Global concerns for the gay populations in Russia and Chechnya (a republic of Russia) have been on the rise in recent weeks after reports that more than 100 gay men had been arrested and tortured.
Though Russia officially recognized that homosexuality is not a mental disorder in 1999, the country still has a bad reputation for widespread homophobia — at both the civil and the official level.
Due to this stigma, many Russians believe that homosexuality can be cured with methods including hypnosis and holy water, reports the BBC.
Psychotherapist Yan Goland, for example, claims he has “cured” 78 LGBTQ people using a hypnosis treatment that can last from eight to 18 months (trans people take a bit longer, he says).
“When a patient comes to me, I show them similar cases: how they were and how they are now,” the 80-year-old therapist told the BBC. “The patient is filled with hope that we can help, and understands they need to be treated.”
Of course, scientists around the world (including in Russia) have concluded that homosexuality is a trait that neither can — nor should — be treated.

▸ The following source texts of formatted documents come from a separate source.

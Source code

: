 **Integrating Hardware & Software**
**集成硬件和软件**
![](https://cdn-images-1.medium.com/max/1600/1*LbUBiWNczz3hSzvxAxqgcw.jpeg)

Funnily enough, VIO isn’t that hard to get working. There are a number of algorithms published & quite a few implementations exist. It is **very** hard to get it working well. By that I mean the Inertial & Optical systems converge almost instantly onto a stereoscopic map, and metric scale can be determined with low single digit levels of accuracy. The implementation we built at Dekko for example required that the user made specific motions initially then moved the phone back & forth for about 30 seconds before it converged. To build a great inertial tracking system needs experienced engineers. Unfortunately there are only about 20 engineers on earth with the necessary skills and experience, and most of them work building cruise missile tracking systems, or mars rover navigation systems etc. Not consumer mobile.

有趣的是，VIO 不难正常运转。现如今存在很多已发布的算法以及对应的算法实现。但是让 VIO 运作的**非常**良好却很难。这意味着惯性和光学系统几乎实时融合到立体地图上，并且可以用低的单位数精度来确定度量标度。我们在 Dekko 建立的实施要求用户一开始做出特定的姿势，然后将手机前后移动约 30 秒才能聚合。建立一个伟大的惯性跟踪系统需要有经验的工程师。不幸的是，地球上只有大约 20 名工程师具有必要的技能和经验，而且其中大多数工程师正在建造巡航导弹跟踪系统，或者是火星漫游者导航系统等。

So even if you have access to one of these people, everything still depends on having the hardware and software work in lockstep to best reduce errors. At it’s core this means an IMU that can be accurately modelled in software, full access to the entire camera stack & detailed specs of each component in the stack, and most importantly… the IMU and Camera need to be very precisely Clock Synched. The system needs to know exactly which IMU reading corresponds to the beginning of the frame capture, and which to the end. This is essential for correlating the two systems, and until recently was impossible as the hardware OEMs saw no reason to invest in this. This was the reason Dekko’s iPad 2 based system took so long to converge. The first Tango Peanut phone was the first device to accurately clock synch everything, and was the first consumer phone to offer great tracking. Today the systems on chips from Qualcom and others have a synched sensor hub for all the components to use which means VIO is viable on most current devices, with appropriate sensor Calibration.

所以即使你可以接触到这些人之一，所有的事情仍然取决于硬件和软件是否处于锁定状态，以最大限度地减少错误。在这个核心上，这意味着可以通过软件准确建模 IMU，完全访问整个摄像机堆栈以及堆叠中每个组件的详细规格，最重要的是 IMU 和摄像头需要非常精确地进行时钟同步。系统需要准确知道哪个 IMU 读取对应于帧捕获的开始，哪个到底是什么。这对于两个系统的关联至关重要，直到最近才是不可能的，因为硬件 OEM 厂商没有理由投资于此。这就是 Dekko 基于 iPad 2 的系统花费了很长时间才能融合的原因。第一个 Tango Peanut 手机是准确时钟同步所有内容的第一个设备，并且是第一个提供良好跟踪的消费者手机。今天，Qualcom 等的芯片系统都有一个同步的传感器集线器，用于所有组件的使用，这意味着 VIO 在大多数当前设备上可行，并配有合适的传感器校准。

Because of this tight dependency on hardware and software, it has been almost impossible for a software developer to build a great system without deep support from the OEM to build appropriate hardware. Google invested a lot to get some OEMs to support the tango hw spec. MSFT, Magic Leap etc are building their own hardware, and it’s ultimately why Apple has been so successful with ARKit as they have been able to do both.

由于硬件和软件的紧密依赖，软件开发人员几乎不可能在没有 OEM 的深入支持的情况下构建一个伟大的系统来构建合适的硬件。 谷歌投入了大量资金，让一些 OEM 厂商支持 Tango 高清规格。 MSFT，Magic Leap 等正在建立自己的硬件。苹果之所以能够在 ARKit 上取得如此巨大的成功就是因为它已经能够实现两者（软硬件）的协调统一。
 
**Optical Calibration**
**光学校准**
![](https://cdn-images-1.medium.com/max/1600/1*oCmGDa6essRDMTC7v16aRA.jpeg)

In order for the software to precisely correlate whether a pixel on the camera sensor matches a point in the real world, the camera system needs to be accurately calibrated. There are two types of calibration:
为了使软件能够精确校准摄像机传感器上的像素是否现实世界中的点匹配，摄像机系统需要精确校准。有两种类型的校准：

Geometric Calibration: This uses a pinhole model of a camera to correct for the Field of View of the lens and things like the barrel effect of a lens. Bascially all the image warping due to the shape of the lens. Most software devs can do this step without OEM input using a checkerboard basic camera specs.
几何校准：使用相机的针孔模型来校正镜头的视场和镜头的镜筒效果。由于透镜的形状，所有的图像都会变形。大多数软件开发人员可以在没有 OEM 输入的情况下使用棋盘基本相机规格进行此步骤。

“There are several different orientations and homosexuality is one of the normal variants,” Russian psychologist Pavel Sobolevsky, who warned that any attempts at treatment can have harmful longterm effects, said.

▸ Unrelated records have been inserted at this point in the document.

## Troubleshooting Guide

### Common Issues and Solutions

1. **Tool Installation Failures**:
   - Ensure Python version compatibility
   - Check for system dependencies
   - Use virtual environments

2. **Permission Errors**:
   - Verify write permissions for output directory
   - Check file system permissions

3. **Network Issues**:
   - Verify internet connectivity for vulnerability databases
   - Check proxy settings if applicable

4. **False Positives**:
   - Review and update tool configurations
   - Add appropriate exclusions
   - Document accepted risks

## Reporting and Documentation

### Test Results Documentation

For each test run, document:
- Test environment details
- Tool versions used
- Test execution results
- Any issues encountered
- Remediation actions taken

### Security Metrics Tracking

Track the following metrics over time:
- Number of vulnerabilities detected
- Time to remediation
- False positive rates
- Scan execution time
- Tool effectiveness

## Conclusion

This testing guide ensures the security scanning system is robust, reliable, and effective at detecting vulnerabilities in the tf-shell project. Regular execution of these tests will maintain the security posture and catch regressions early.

Still, Goland subjects his stigmatized patients to three stages of therapy.
First, “extinguish” same-sex attraction with an eight-hour process that is meant to influence the patient’s dreams. Second, encourage patients to sexually objectify people of the opposite sex around them. Third, have sex with someone of the opposite sex.
“The result was, without a doubt, negative if not damaging,” one patient said of the experience. “It was catastrophic, if I’m honest.”
Other treatments offered in the country include a two-month audio hypnosis course for $88 and religious treatment.
One woman was taken to church when she was 13 where she was told her attraction to other women came from the devil. “They covered me in holy water and forced me to drink it,” she said. “Sometimes they hit me with rods. I feel like they broke my mind.”
Despite the ongoing prevalence of these sorts of destructive, pointless, and ineffective treatments, the gay community in Russia is becoming more emboldened with encouragement from globalized media and foreign governments.
After at least three of the gay men detained in Chechnya, Russian authorities arrested 20 gay rights activists in St. Petersburg for protesting their government’s inaction.
In a recent and uncharacteristic visit to Russia, German chancellor Angela Merkel expressed her concerns to Russian president Vladimir Putin over the arrests of activists.
“I also spoke about the very negative report about what is happening to homosexuals in Chechnya and asked Mr. President to exert his influence to ensure that minorities’ rights are protected,” Merkel told the media.
As for the Chechen president, Ramzan Kadyrov — he denies that there is any problem at all.
The reports of abuse and murder are “absolute lies and disinformation,” he said. “You cannot detain and persecute people who simply do not exist in the republic.”